Beneath this instruction is a listing. Transcribe from it only the stretch from the line with "#### 💼 **ניהול מכירות:**" through the line with "#### 👥 **ניהול לקוחות (CRM):**", both end lines included, exactly as written.
━━━━━━━━━━━━━━━━━━━━━━━━━━━━━━
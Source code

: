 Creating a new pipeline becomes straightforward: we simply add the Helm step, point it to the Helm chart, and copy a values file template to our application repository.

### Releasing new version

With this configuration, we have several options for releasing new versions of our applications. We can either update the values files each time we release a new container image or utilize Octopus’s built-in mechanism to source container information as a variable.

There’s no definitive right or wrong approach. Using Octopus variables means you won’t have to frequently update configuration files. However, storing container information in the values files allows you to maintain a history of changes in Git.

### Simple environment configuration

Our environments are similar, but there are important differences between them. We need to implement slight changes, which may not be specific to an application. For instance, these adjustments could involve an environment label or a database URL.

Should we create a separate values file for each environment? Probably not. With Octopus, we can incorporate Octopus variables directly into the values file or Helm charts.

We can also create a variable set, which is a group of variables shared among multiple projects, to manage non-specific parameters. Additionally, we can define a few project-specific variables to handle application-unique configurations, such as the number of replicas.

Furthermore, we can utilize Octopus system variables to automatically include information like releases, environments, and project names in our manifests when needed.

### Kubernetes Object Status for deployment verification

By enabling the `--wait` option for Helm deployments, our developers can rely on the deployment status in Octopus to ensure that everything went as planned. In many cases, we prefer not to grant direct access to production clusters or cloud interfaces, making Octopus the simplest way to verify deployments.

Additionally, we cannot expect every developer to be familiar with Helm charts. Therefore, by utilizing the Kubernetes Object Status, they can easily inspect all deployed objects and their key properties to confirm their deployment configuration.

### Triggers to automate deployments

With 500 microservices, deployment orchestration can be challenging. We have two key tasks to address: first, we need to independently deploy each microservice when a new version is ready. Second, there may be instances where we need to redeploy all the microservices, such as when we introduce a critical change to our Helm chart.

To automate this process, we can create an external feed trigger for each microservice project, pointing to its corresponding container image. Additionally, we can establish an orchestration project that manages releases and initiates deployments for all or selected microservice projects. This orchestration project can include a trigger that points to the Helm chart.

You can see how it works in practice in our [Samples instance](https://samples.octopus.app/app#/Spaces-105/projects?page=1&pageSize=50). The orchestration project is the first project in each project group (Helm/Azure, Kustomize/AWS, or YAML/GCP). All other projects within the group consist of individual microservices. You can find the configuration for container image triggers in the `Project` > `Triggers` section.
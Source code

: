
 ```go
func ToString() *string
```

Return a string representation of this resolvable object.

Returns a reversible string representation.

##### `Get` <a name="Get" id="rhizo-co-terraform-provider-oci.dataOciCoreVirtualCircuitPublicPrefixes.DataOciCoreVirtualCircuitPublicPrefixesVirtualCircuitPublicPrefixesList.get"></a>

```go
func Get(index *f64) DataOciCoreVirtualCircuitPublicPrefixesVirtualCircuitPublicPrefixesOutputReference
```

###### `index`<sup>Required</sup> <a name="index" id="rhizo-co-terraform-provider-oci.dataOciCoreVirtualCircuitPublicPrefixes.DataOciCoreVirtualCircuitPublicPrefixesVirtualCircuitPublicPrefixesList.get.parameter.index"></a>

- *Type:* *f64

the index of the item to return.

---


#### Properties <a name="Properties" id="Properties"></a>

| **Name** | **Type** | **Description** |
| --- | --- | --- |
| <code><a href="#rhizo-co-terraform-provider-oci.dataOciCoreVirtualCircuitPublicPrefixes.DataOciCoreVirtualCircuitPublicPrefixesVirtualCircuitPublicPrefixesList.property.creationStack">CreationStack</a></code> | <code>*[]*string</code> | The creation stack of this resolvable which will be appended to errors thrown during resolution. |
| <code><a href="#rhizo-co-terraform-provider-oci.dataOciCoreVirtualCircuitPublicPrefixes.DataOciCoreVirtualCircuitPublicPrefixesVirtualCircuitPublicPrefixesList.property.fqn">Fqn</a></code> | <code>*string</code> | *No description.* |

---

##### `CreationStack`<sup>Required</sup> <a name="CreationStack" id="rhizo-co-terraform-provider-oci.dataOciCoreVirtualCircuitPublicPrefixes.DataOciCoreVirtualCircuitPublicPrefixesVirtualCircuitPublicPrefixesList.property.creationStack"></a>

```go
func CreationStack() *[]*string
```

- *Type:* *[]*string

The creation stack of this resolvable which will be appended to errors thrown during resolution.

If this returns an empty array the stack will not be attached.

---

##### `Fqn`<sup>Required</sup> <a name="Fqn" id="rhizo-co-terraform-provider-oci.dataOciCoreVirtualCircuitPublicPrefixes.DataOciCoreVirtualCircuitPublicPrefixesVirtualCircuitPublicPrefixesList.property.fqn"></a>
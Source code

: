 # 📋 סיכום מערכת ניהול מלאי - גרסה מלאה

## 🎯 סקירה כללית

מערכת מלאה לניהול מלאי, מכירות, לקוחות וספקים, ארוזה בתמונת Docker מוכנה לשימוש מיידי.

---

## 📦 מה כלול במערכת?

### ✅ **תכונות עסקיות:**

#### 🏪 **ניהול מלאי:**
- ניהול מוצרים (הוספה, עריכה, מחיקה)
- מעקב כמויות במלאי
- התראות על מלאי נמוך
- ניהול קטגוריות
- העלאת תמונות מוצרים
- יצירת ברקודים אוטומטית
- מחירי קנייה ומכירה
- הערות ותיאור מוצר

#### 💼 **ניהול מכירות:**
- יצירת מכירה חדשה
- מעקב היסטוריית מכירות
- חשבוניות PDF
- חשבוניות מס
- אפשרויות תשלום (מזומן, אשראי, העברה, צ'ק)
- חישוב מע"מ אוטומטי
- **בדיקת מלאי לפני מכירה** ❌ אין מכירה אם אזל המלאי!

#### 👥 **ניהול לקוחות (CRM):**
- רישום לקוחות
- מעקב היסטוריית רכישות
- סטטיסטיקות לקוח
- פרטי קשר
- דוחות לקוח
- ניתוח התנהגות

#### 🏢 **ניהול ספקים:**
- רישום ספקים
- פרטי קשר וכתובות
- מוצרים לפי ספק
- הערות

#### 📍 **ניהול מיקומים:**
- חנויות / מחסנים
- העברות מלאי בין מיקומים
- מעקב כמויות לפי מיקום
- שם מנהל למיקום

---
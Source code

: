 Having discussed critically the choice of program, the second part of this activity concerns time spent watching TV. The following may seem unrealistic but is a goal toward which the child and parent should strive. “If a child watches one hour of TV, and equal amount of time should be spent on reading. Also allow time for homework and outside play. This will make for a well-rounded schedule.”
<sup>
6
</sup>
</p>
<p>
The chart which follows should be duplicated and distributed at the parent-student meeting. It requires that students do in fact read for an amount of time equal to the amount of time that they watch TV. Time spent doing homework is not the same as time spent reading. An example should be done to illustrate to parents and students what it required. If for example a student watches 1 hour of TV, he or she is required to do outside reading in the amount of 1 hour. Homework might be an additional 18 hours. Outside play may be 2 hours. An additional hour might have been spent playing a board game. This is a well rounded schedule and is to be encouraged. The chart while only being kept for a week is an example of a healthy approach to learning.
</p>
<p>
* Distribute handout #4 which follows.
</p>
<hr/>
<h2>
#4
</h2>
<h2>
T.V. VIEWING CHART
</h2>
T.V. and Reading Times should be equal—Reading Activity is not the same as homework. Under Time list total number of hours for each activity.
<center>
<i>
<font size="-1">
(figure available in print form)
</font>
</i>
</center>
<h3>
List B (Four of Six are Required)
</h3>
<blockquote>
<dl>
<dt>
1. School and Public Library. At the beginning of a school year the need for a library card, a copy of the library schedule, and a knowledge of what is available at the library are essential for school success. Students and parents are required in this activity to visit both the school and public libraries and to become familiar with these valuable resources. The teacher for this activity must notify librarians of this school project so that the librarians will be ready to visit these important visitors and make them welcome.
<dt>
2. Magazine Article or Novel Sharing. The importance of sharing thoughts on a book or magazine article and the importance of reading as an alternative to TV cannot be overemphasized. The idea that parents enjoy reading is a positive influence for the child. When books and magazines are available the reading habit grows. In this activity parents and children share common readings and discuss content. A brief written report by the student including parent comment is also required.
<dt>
━━━━━━━━━━━━━━━━━━━━━━━━━━━━━━
Worked solution:
#### 💼 **ניהול מכירות:**
- יצירת מכירה חדשה
- מעקב היסטוריית מכירות
- חשבוניות PDF
- חשבוניות מס
- אפשרויות תשלום (מזומן, אשראי, העברה, צ'ק)
- חישוב מע"מ אוטומטי
- **בדיקת מלאי לפני מכירה** ❌ אין מכירה אם אזל המלאי!

#### 👥 **ניהול לקוחות (CRM):**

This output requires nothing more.